__Given data__:
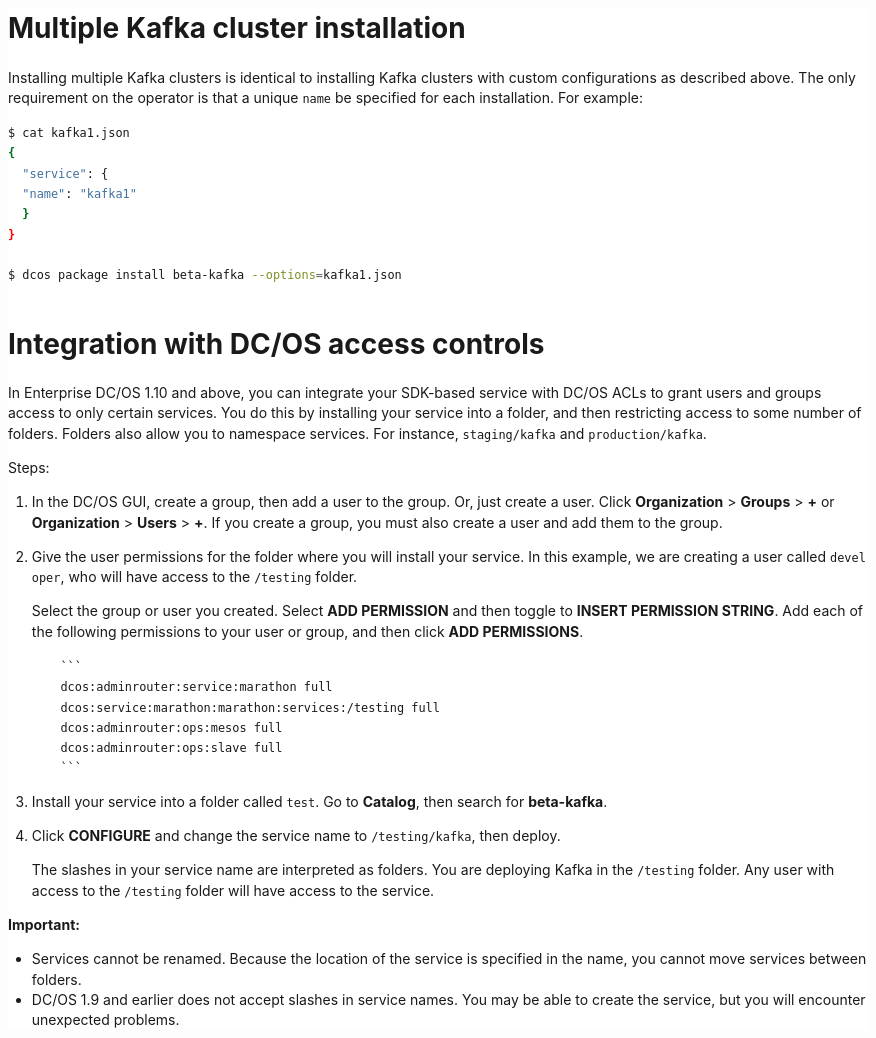 # Multiple Kafka cluster installation

Installing multiple Kafka clusters is identical to installing Kafka clusters with custom configurations as described above. The only requirement on the operator is that a unique `name` be specified for each installation. For example:

```bash
$ cat kafka1.json
{
  "service": {
  "name": "kafka1"
  }
}

$ dcos package install beta-kafka --options=kafka1.json
```


# Integration with DC/OS access controls

In Enterprise DC/OS 1.10 and above, you can integrate your SDK-based service with DC/OS ACLs to grant users and groups access to only certain services. You do this by installing your service into a folder, and then restricting access to some number of folders. Folders also allow you to namespace services. For instance, `staging/kafka` and `production/kafka`.

Steps:

1. In the DC/OS GUI, create a group, then add a user to the group. Or, just create a user. Click **Organization** > **Groups** > **+** or **Organization** > **Users** > **+**. If you create a group, you must also create a user and add them to the group.
1. Give the user permissions for the folder where you will install your service. In this example, we are creating a user called `developer`, who will have access to the `/testing` folder.

	 Select the group or user you created. Select **ADD PERMISSION** and then toggle to **INSERT PERMISSION STRING**. Add each of the following permissions to your user or group, and then click **ADD PERMISSIONS**.

           ```
		   dcos:adminrouter:service:marathon full				
		   dcos:service:marathon:marathon:services:/testing full
		   dcos:adminrouter:ops:mesos full
		   dcos:adminrouter:ops:slave full
		   ```
1. Install your service into a folder called `test`. Go to **Catalog**, then search for **beta-kafka**.
1. Click **CONFIGURE** and change the service name to `/testing/kafka`, then deploy.

	 The slashes in your service name are interpreted as folders. You are deploying Kafka in the `/testing` folder. Any user with access to the `/testing` folder will have access to the service.

**Important:**
- Services cannot be renamed. Because the location of the service is specified in the name, you cannot move services between folders.
- DC/OS 1.9 and earlier does not accept slashes in service names. You may be able to create the service, but you will encounter unexpected problems.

__Description of the task__:
Tally the lines in the data that contain the string "access". Report only the total.

__Exercise output__:
4